I don't use fundamental data like stock PE ratios for automated trading so I can't comment on that. I am still a bit of a luddite with that part of my portfolio and like to check the numbers by looking at the actual annual report, preferably a paper copy; ideally one bound in vellum and written with a quill pen.

There are a few markets I can't trade because of expensive IB data so a future project is to get a free source, maybe http://www.bloomberg.com/markets/chart/data/1D/AAPL:US or using bs4 to scrape someones screen.


Programming language

My choice: Python with numpy and pandas


I've written reasonable chunks of code in Matlab, R, S plus and dabbled in a lot of other languages over the years but Python was the last language I used in a corporate setting. I guess being objective it is quite a nice mixture of the statistical languages mentioned above as well as being easier to use for scripting, and from my perspective it is harder to write bad code in Python than R which is very important for a clumsy dolt like me.
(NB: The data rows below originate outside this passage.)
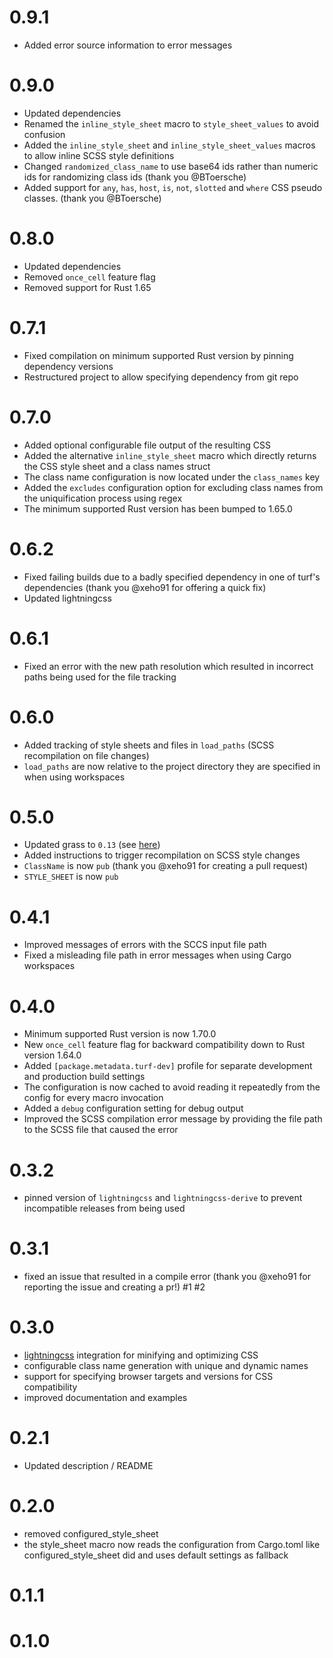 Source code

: # 0.9.1

- Added error source information to error messages

# 0.9.0

- Updated dependencies
- Renamed the `inline_style_sheet` macro to `style_sheet_values` to avoid confusion
- Added the `inline_style_sheet` and `inline_style_sheet_values` macros to allow inline SCSS style definitions
- Changed `randomized_class_name` to use base64 ids rather than numeric ids for randomizing class ids (thank you @BToersche)
- Added support for `any`, `has`, `host`, `is`, `not`, `slotted` and `where` CSS pseudo classes. (thank you @BToersche)

# 0.8.0

- Updated dependencies
- Removed `once_cell` feature flag
- Removed support for Rust 1.65

# 0.7.1
- Fixed compilation on minimum supported Rust version by pinning dependency versions
- Restructured project to allow specifying dependency from git repo

# 0.7.0
- Added optional configurable file output of the resulting CSS
- Added the alternative `inline_style_sheet` macro which directly returns the CSS style sheet and a class names struct
- The class name configuration is now located under the `class_names` key
- Added the `excludes` configuration option for excluding class names from the uniquification process using regex
- The minimum supported Rust version has been bumped to 1.65.0

# 0.6.2
- Fixed failing builds due to a badly specified dependency in one of turf's dependencies (thank you @xeho91 for offering a quick fix)
- Updated lightningcss

# 0.6.1
- Fixed an error with the new path resolution which resulted in incorrect paths being used for the file tracking

# 0.6.0
- Added tracking of style sheets and files in `load_paths` (SCSS recompilation on file changes)
- `load_paths` are now relative to the project directory they are specified in when using workspaces

# 0.5.0
- Updated grass to `0.13` (see [here](https://github.com/connorskees/grass/blob/master/CHANGELOG.md))
- Added instructions to trigger recompilation on SCSS style changes
- `ClassName` is now `pub` (thank you @xeho91 for creating a pull request)
- `STYLE_SHEET` is now `pub`

# 0.4.1
- Improved messages of errors with the SCCS input file path
- Fixed a misleading file path in error messages when using Cargo workspaces

# 0.4.0
- Minimum supported Rust version is now 1.70.0
- New `once_cell` feature flag for backward compatibility down to Rust version 1.64.0
- Added `[package.metadata.turf-dev]` profile for separate development and production build settings
- The configuration is now cached to avoid reading it repeatedly from the config for every macro invocation
- Added a `debug` configuration setting for debug output
- Improved the SCSS compilation error message by providing the file path to the SCSS file that caused the error

# 0.3.2
- pinned version of `lightningcss` and `lightningcss-derive` to prevent incompatible releases from being used

# 0.3.1
- fixed an issue that resulted in a compile error (thank you @xeho91 for reporting the issue and creating a pr!) #1 #2

# 0.3.0
- [lightningcss](https://github.com/parcel-bundler/lightningcss) integration for minifying and optimizing CSS 
- configurable class name generation with unique and dynamic names
- support for specifying browser targets and versions for CSS compatibility
- improved documentation and examples

# 0.2.1
- Updated description / README

# 0.2.0
- removed configured_style_sheet
- the style_sheet macro now reads the configuration from Cargo.toml like configured_style_sheet did and uses default settings as fallback

# 0.1.1

# 0.1.0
Having said that the way it deals with matrices, arrays and time series isn't as natural as those other langugages and can take some getting used to. Like R its free / open source, which is also nice. There is a lot of python code out there, and a lot of python programmers so if you learn it you may even get some kind of job in the field, although just to warn you it will probably involve glueing HTML and SQL together.

Of course if I was writing high frequency trading code I would probably have to learn C++, and arguably if I was a real man I would (in my youth there was a saying that real men only used assembler but I guess even real men aren't as real as they used to be).


API access method

My choice: ibinsync 

In the past I used the native python API for IB directly, and I've written some more posts explaining how to use it, starting here. In the even more distant past I used swigiby, which is now deprecated.
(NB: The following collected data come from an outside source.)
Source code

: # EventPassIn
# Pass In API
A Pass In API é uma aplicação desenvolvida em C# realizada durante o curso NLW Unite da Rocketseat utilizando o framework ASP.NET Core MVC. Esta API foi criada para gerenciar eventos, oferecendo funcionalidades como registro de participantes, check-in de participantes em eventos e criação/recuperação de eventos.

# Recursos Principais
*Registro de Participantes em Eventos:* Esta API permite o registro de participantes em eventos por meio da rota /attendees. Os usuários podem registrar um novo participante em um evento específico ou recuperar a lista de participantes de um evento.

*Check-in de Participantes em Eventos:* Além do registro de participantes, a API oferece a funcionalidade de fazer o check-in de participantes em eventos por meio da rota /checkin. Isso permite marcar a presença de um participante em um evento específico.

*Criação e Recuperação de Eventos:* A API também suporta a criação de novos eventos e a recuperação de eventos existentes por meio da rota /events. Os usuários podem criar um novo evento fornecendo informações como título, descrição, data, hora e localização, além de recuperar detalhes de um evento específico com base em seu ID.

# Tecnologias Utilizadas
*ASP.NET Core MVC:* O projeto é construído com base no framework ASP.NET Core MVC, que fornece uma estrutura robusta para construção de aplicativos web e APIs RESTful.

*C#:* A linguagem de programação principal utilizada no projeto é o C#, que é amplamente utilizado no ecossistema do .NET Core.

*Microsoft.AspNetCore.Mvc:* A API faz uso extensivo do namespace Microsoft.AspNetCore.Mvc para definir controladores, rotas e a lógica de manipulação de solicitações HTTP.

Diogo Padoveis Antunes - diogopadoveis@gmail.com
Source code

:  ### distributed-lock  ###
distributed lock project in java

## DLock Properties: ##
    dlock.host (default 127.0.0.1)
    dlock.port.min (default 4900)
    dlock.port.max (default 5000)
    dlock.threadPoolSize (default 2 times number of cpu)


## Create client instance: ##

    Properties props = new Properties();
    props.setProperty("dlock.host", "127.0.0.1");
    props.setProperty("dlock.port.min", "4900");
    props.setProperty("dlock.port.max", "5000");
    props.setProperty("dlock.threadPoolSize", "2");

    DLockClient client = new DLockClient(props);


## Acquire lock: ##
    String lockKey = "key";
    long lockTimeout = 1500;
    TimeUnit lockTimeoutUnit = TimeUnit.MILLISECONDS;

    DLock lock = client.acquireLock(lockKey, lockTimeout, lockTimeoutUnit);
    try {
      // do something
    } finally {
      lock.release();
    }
I now use ibinsync which makes life much easier as it means we can treat the IB server as just some random set of objects with state that gets magically updated by a wizard when we're not looking, and not worry about concurrency or threads or anything.



Storage methodology

My choice: mongoDB, Arctic, Yaml
Previously: sqllite, .csv and HDF5 files

What do you need to store? I would argue you need to store time series data, like prices; static data which is rarely changed like the native currency of a futures contract and configuration data like what futures we trade and when. 

I mostly use .yaml files for configuration, but occasionally also .csv. In my production system configuration is also dumped in mongoDB tables. Time series data is put in Arctic, which sits on top of mongoDB. Finally I store backtest diagnostics as simple pickle files.


Finally...

Finally please not that nothing here constitutes a commercial plug for any of the products listed and shouldn't be considered as a considered, thorough review of the alternatives. Do your own research etc etc etc. If any of the manufacturers on this page does want to pay me for the mention I will of course accept the money but I am afraid I will have to mention it in really small writing.